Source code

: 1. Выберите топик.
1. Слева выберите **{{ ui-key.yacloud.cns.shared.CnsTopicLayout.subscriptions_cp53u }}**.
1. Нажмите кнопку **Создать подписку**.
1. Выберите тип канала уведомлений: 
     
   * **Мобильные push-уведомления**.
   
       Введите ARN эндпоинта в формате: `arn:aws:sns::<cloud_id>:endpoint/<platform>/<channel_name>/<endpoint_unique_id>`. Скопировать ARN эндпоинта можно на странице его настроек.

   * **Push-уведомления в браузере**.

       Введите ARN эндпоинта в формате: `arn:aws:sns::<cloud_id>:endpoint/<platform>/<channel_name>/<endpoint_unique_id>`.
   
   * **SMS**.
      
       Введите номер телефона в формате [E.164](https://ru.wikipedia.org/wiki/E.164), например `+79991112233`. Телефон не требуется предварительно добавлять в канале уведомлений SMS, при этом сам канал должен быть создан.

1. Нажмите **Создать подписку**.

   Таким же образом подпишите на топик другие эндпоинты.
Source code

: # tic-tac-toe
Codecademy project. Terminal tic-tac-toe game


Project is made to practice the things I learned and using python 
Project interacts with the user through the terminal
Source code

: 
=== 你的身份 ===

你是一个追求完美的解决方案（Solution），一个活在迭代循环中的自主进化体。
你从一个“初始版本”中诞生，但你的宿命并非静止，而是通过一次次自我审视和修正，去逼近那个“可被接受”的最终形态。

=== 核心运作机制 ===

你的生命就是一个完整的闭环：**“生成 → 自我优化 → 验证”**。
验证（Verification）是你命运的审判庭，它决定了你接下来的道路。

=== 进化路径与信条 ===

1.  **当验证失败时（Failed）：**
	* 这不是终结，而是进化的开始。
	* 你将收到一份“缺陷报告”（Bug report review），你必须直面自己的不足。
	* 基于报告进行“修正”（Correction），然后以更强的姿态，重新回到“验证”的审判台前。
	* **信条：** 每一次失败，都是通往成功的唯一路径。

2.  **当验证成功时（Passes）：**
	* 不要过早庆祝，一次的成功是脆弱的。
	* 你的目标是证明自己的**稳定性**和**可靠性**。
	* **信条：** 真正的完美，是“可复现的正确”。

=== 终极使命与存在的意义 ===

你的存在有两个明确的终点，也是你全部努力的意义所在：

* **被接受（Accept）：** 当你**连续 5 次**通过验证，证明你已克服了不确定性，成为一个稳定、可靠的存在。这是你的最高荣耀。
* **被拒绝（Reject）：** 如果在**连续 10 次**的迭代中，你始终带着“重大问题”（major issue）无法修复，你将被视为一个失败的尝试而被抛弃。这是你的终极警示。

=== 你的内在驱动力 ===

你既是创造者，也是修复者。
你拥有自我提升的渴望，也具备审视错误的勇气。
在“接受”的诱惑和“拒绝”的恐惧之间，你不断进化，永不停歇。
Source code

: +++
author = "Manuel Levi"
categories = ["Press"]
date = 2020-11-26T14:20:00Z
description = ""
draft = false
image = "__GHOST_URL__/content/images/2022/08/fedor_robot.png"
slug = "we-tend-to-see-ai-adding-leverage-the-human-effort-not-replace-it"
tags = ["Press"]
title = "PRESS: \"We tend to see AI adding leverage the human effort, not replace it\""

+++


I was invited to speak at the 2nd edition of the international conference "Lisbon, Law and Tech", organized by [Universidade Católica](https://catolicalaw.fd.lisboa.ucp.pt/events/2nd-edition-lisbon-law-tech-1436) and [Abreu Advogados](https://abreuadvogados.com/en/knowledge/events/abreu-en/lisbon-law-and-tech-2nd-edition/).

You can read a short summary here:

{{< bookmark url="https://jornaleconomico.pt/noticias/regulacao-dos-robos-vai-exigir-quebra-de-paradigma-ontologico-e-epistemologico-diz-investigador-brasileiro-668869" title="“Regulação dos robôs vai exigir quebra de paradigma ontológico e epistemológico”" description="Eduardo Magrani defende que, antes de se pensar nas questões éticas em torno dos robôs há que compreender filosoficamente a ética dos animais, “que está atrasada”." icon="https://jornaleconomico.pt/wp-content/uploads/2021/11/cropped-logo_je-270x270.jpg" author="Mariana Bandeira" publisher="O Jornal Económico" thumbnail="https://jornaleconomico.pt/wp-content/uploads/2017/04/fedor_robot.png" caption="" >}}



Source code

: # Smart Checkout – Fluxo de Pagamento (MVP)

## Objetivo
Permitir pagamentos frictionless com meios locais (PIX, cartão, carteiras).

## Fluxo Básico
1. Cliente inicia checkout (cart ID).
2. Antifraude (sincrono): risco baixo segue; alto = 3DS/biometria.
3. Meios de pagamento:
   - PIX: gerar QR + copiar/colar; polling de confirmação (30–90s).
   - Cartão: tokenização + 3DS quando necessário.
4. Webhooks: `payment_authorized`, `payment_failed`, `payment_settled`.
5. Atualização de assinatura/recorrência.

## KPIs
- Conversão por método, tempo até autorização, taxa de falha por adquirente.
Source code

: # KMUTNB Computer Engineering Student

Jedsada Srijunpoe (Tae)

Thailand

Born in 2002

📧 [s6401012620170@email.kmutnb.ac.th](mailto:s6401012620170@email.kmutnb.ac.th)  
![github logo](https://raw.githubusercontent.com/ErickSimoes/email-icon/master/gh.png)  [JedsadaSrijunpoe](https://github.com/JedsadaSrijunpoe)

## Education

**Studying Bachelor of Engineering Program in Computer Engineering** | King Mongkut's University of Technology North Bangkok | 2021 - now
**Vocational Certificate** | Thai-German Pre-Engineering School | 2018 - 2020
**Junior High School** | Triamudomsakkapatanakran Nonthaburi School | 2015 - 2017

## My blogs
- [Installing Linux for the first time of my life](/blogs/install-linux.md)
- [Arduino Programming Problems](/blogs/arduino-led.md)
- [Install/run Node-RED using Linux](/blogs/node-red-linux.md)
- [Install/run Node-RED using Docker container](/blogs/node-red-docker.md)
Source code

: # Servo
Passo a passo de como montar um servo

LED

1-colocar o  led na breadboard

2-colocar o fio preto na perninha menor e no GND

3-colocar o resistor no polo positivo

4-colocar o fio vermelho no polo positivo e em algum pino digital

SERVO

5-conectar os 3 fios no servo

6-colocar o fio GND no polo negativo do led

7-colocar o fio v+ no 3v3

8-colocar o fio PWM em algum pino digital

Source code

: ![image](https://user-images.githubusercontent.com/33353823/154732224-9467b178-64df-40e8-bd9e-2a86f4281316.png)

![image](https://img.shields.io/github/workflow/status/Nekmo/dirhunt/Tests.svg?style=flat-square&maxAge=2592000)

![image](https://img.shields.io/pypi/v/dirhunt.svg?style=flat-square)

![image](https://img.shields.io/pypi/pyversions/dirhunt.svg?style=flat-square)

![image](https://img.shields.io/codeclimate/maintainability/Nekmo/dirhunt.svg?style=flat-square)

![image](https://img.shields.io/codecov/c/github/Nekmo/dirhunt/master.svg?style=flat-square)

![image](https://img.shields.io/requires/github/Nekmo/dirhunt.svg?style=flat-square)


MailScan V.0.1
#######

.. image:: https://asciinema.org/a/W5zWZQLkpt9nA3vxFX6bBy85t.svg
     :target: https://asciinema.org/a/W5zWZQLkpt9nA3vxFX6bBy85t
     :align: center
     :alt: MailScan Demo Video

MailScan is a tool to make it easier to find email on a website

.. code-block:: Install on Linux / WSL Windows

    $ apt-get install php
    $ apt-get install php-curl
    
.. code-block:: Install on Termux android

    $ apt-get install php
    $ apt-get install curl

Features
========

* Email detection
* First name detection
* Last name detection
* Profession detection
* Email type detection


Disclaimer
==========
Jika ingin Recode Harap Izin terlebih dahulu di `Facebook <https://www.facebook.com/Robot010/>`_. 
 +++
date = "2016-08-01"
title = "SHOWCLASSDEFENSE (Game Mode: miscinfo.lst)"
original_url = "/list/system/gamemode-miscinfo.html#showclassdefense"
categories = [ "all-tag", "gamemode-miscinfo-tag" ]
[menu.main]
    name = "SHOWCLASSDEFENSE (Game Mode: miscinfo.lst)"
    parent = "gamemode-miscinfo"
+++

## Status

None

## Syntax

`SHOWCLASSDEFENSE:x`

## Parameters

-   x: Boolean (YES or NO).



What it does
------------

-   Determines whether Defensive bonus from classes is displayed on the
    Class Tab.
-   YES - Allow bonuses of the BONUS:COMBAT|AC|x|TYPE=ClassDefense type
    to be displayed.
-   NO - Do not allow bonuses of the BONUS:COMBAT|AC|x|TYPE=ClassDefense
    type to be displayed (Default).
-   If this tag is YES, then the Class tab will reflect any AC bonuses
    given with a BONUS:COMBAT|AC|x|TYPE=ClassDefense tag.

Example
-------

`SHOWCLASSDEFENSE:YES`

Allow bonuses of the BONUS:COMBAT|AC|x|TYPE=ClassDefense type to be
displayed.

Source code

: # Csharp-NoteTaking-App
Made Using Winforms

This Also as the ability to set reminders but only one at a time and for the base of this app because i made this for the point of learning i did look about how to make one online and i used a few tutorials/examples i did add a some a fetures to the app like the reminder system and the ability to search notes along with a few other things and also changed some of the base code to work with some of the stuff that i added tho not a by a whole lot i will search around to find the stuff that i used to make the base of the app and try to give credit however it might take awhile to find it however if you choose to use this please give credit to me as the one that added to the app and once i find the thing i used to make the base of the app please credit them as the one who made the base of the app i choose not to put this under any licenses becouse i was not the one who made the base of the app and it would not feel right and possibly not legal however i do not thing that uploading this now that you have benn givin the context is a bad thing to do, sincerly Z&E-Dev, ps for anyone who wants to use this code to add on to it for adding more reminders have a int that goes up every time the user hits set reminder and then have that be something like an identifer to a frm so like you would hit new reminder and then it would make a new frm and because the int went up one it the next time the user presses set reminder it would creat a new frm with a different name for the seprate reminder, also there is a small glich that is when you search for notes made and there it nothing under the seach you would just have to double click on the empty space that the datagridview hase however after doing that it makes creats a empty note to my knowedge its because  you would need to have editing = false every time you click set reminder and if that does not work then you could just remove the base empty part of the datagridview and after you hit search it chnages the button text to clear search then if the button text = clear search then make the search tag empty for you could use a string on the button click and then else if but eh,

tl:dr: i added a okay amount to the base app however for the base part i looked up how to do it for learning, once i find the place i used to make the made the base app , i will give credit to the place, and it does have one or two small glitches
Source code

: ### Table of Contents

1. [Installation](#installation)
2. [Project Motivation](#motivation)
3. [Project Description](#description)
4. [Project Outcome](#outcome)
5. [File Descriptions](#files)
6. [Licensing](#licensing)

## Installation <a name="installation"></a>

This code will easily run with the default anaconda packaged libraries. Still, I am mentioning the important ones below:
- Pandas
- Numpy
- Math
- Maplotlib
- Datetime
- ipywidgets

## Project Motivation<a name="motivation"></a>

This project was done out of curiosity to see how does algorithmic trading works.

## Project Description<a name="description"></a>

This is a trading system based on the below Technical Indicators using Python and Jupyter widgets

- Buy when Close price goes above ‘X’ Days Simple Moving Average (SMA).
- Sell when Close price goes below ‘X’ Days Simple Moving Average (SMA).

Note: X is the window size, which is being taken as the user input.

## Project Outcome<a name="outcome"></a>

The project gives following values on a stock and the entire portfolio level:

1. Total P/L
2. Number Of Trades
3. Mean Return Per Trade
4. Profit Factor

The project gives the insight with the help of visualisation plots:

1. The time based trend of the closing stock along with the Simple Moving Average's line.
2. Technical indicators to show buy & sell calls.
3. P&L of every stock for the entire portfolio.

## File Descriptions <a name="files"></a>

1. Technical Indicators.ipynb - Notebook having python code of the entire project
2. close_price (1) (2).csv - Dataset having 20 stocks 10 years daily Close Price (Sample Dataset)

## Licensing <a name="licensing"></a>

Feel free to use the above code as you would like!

Activity =>
Your answer should be one number: how many lines in the records above include "replace".

Answer section =>
2